Muita coisa poderia ser dita, de um ponto de vista objetivo e imparcial, sobre a morte de Rafael Mascarenhas, rapaz de 18 anos atropelado enquanto praticava skate num túnel na bela cidade do Rio de Janeiro.
No entanto, falar disso de forma objetiva e imparcial é, no momento, impossível. E errado. Celebrada ontem a missa de sétimo dia pela morte do jovem, a tristeza dos pais merece ser respeitada. Só Deus e quem já teve essa experiência terrível sabe o que significa essa dor, conhece o tamanho do seu potencial destrutivo.
O pai do rapaz, o músico Raul Mascarenhas, prestou uma bela homenagem ao filho morto, que era músico também: durante a missa, tocou uma música usando o saxofone do rapaz. “Que o meu anjo esteja no céu”, disse o pai, comovido e comovendo quem o ouvia.
Esse garoto está com Deus. Não tenho dúvidas disso. Porque, ao morrer, é em Deus que o ser humano se encontra, e se encontra de forma definitiva. É sob a luz de Deus que o ser humano, finalmente, consegue compreender a totalidade de sua trajetória, consegue avaliar a si mesmo e aos outros e consegue, do fundo de seu ser, adquirir aquela qualidade evangélica tão necessária à vida eterna: o arrependimento. Possível e desejável nesta vida, porque nos prepara para viver o eterno desde já, o arrependimento é também possível na morte. Cruzar o liame que separa tempo e eternidade não é suficiente para cancelar a oferta graciosa do amor de Deus: este é um amor mais forte do que a sepultura.
Queria dizer a esse pai, com palavras fortes o suficiente para furar a cortina de dor e penetrar no seu coração: “Tenha fé! Seu filho vive!” Vive mesmo. Vive em Deus.
Mas isso não diminui a injustiça dessa morte. Esse rapaz chegou antes do tempo ao eterno. E chegou por uma conjunção de fatores trágicos, que envolveram, sim, sua própria responsabilidade (afinal, aquele túnel não era lugar para a prática do skate), mas que envolveram também a responsabilidade de outros (também não devia ter ninguém fazendo “racha” ali dentro).
Uma morte injusta. Mas que não pode ser atribuída a Deus, como alguns, desesperados pela dor, pretenderam fazer. Não foi Deus quem atropelou esse rapaz. Ao contrário, em seu amor Deus sofreu com ele e sofre ainda, agora, com seus pais e amigos.

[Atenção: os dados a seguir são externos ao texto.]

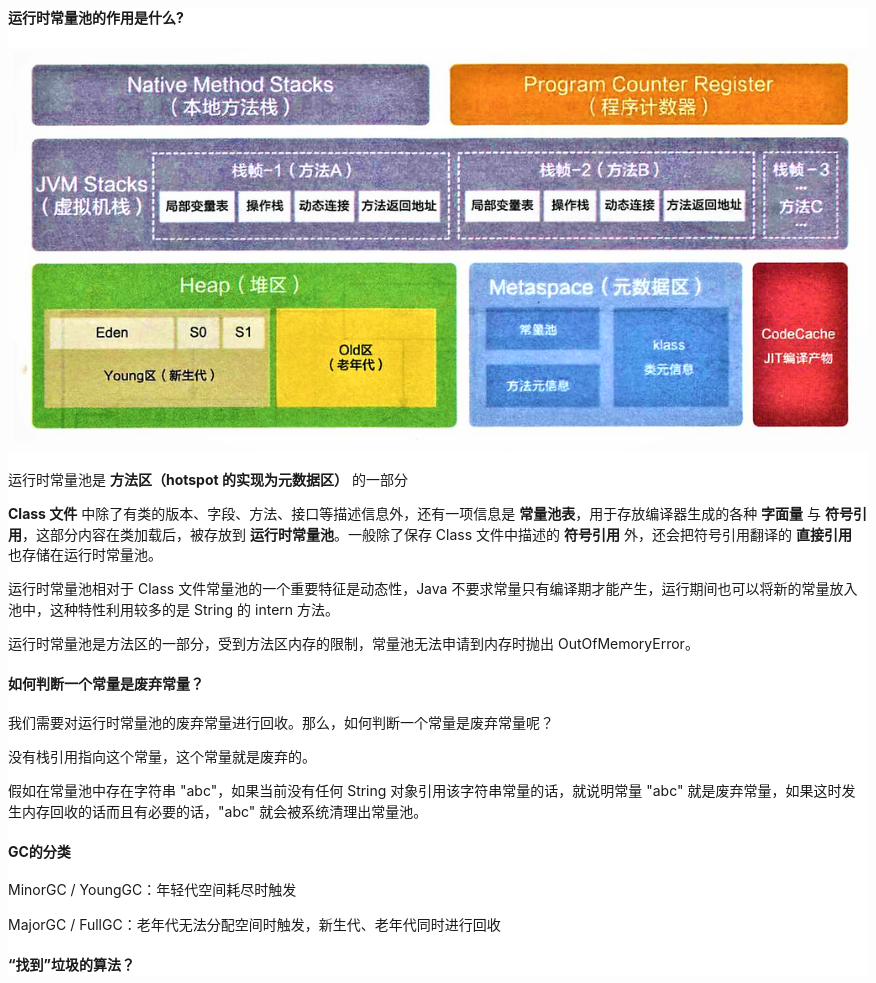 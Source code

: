 

#### 运行时常量池的作用是什么?

![图摘自《码出高效》](../images/14923529-c0cbbccaa6858ca1.png)

运行时常量池是 **方法区（hotspot 的实现为元数据区）** 的一部分

**Class 文件** 中除了有类的版本、字段、方法、接口等描述信息外，还有一项信息是 **常量池表**，用于存放编译器生成的各种 **字面量** 与 **符号引用**，这部分内容在类加载后，被存放到 **运行时常量池**。一般除了保存 Class 文件中描述的 **符号引用** 外，还会把符号引用翻译的 **直接引用** 也存储在运行时常量池。

运行时常量池相对于 Class 文件常量池的一个重要特征是动态性，Java 不要求常量只有编译期才能产生，运行期间也可以将新的常量放入池中，这种特性利用较多的是 String 的 intern 方法。

运行时常量池是方法区的一部分，受到方法区内存的限制，常量池无法申请到内存时抛出 OutOfMemoryError。



#### 如何判断一个常量是废弃常量？

我们需要对运行时常量池的废弃常量进行回收。那么，如何判断一个常量是废弃常量呢？

没有栈引用指向这个常量，这个常量就是废弃的。

假如在常量池中存在字符串 "abc"，如果当前没有任何 String 对象引用该字符串常量的话，就说明常量 "abc" 就是废弃常量，如果这时发生内存回收的话而且有必要的话，"abc" 就会被系统清理出常量池。




#### GC的分类

MinorGC / YoungGC：年轻代空间耗尽时触发

MajorGC / FullGC：老年代无法分配空间时触发，新生代、老年代同时进行回收



#### “找到”垃圾的算法？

A responsabilidade pela vida neste belo mundo é nossa. De nada resolve responsabilizar a Deus pelas culpas que são nossas. Nosso trânsito é assassino. Nossa indiferença pela vida é criminosa. Cheios daquele “desejo de onipotência” que é típico do psiquismo infantil, achamos que podemos fazer qualquer coisa e, com isso, arriscamos nossas vidas e as vidas dos outros, jogamos fora o tesouro da nossa própria existência e carregamos conosco o tesouro precioso que pertence a outras pessoas. Precisamos mudar. Precisamos nos arrepender dos nossos maus caminhos.
Terá sido um preço alto demais se a morte dessa rapaz nos levar a refletir sobre isso. Deveríamos ter consciência dessas coisas sem necessitar dessa morte injusta. Mas ela aconteceu. Que Deus, o Pai de toda consolação, que sofre conosco as dores (mesmo aquelas que provocamos) nos ajude a viver neste mundo de forma mais humana e mais digna.